The Fine Art of Getting Lost

Alas the fine art of living also involves the art of getting lost. Today getting lost brought us fresh picked vegetables, a bottle of kiwifruit wine, four tires full of sheep shit, and to celebrate all this, a stew fit for the hardiest of colons. And to think, I woke up thinking today would be just another New Year's eve.

Perhaps we should re-think our method of finding a place to live. It's taken a nose-dive since the USA. Now we more or less just wing it, hoping to pull off somewhere before dark. We haven't gone sleepless thus far, but why tempt fate? Looking back I laugh at the fact that I worried about this in the States. With a camper-van we could have stopped anywhere. Often we laughed at the poor slobs setting up tents in the dark. "Sure glad that's not us," John would say. Now those poor slobs are us, cruising aimlessly for a place to call home, who look longingly at the campers, converted buses and truck houses we pass on the way.

Today began in Peel Forest, a quiet scenic reserve where we'd spent two nights. We dillied and we dallied the morning away and it wasn't until noon that we pulled out toward a new destination, Pioneer Park. We'd noticed the park on the DOC campground brochure. The woman at the gift shop in Geraldine gave us detailed hand-waved directions and we set off. But somewhere between the right hand wave left and the two fisted curve right, we got confused.

"Hey, there's a sign," I yelled.

"Where?" John asked.

"Just back there. It said fresh veggies. Let's get some."

So our mission was temporarily deterred while we hand selected vegetables as the woman selling them plucked them from the ground. Dirt and all cost only NZ$4. What a find.

Our next find, though still not Pioneer Park, put us in the holiday spirits, wine tasting at Barker's Winery. We sampled kiwifruit wine, strawberry wine, elderberry port, apricot sherry and followed them with tastes of apricot mustard, champagne chutney and lemon sauce. We left with a bottle of kiwifruit wine and a jar of fruit mince to have with our fresh veggies should we ever find a place to eat them that night.
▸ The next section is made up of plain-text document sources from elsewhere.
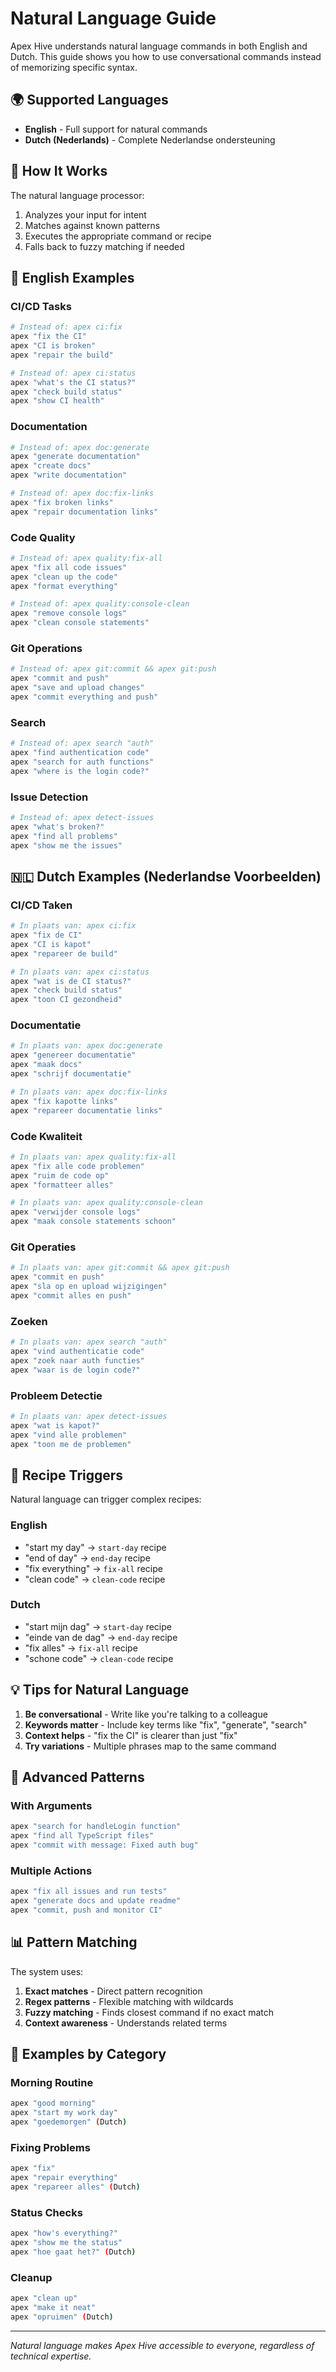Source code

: # Natural Language Guide

Apex Hive understands natural language commands in both English and Dutch. This guide shows you how to use conversational commands instead of memorizing specific syntax.

## 🌍 Supported Languages

- **English** - Full support for natural commands
- **Dutch (Nederlands)** - Complete Nederlandse ondersteuning

## 💬 How It Works

The natural language processor:
1. Analyzes your input for intent
2. Matches against known patterns
3. Executes the appropriate command or recipe
4. Falls back to fuzzy matching if needed

## 📝 English Examples

### CI/CD Tasks
```bash
# Instead of: apex ci:fix
apex "fix the CI"
apex "CI is broken"
apex "repair the build"

# Instead of: apex ci:status  
apex "what's the CI status?"
apex "check build status"
apex "show CI health"
```

### Documentation
```bash
# Instead of: apex doc:generate
apex "generate documentation"
apex "create docs"
apex "write documentation"

# Instead of: apex doc:fix-links
apex "fix broken links"
apex "repair documentation links"
```

### Code Quality
```bash
# Instead of: apex quality:fix-all
apex "fix all code issues"
apex "clean up the code"
apex "format everything"

# Instead of: apex quality:console-clean
apex "remove console logs"
apex "clean console statements"
```

### Git Operations
```bash
# Instead of: apex git:commit && apex git:push
apex "commit and push"
apex "save and upload changes"
apex "commit everything and push"
```

### Search
```bash
# Instead of: apex search "auth"
apex "find authentication code"
apex "search for auth functions"
apex "where is the login code?"
```

### Issue Detection
```bash
# Instead of: apex detect-issues
apex "what's broken?"
apex "find all problems"
apex "show me the issues"
```

## 🇳🇱 Dutch Examples (Nederlandse Voorbeelden)

### CI/CD Taken
```bash
# In plaats van: apex ci:fix
apex "fix de CI"
apex "CI is kapot"
apex "repareer de build"

# In plaats van: apex ci:status
apex "wat is de CI status?"
apex "check build status"
apex "toon CI gezondheid"
```

### Documentatie
```bash
# In plaats van: apex doc:generate
apex "genereer documentatie"
apex "maak docs"
apex "schrijf documentatie"

# In plaats van: apex doc:fix-links
apex "fix kapotte links"
apex "repareer documentatie links"
```

### Code Kwaliteit
```bash
# In plaats van: apex quality:fix-all
apex "fix alle code problemen"
apex "ruim de code op"
apex "formatteer alles"

# In plaats van: apex quality:console-clean
apex "verwijder console logs"
apex "maak console statements schoon"
```

### Git Operaties
```bash
# In plaats van: apex git:commit && apex git:push
apex "commit en push"
apex "sla op en upload wijzigingen"
apex "commit alles en push"
```

### Zoeken
```bash
# In plaats van: apex search "auth"
apex "vind authenticatie code"
apex "zoek naar auth functies"
apex "waar is de login code?"
```

### Probleem Detectie
```bash
# In plaats van: apex detect-issues
apex "wat is kapot?"
apex "vind alle problemen"
apex "toon me de problemen"
```

## 🎯 Recipe Triggers

Natural language can trigger complex recipes:

### English
- "start my day" → `start-day` recipe
- "end of day" → `end-day` recipe
- "fix everything" → `fix-all` recipe
- "clean code" → `clean-code` recipe

### Dutch
- "start mijn dag" → `start-day` recipe
- "einde van de dag" → `end-day` recipe
- "fix alles" → `fix-all` recipe
- "schone code" → `clean-code` recipe

## 💡 Tips for Natural Language

1. **Be conversational** - Write like you're talking to a colleague
2. **Keywords matter** - Include key terms like "fix", "generate", "search"
3. **Context helps** - "fix the CI" is clearer than just "fix"
4. **Try variations** - Multiple phrases map to the same command

## 🔧 Advanced Patterns

### With Arguments
```bash
apex "search for handleLogin function"
apex "find all TypeScript files"
apex "commit with message: Fixed auth bug"
```

### Multiple Actions
```bash
apex "fix all issues and run tests"
apex "generate docs and update readme"
apex "commit, push and monitor CI"
```

## 📊 Pattern Matching

The system uses:
1. **Exact matches** - Direct pattern recognition
2. **Regex patterns** - Flexible matching with wildcards
3. **Fuzzy matching** - Finds closest command if no exact match
4. **Context awareness** - Understands related terms

## 🚀 Examples by Category

### Morning Routine
```bash
apex "good morning"
apex "start my work day"
apex "goedemorgen" (Dutch)
```

### Fixing Problems
```bash
apex "fix"
apex "repair everything"
apex "repareer alles" (Dutch)
```

### Status Checks
```bash
apex "how's everything?"
apex "show me the status"
apex "hoe gaat het?" (Dutch)
```

### Cleanup
```bash
apex "clean up"
apex "make it neat"
apex "opruimen" (Dutch)
```

---

*Natural language makes Apex Hive accessible to everyone, regardless of technical expertise.*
Onward over sheep covered hills, gravel roads of sheep shit and sign after sign pointing everywhere except to Pioneer Park we finally stopped at Hanging Rock Bridge to ask directions. The man we asked didn't know, but he had a local map. "You can have it," he said. "I never go anywhere anymore."

Now we knew. We took Goat Pass Road to Totara Valley Road. Turned right toward Raincliff. Took Home Bush Road through the iron gate, down a quiet road followed the river and there it was. Since it had been so hard to find, we were surprised to find it filled with families and tents. Locals I'm sure.

We'd made it. We'd found a home for the night. But the true test of camping came when John tossed two heaping tablespoons of Metimucil into our fresh veggie stew. "Mmm, beef broth," he mumbled. "This is gunna be good." Well, 'good' isn't exactly the word I would use to describe the thick mass of goo that instantly developed in the pot.

"Oh No! What is it?" John yelled.

We spent half an hour fishing what we could from the slime, rinsing it off and beginning again. I handed John the real jar of beef broth. "Here try this."

Try two ended up being delicious and we rang in the New Year sipped wine and toasted the 'fine art of getting lost'.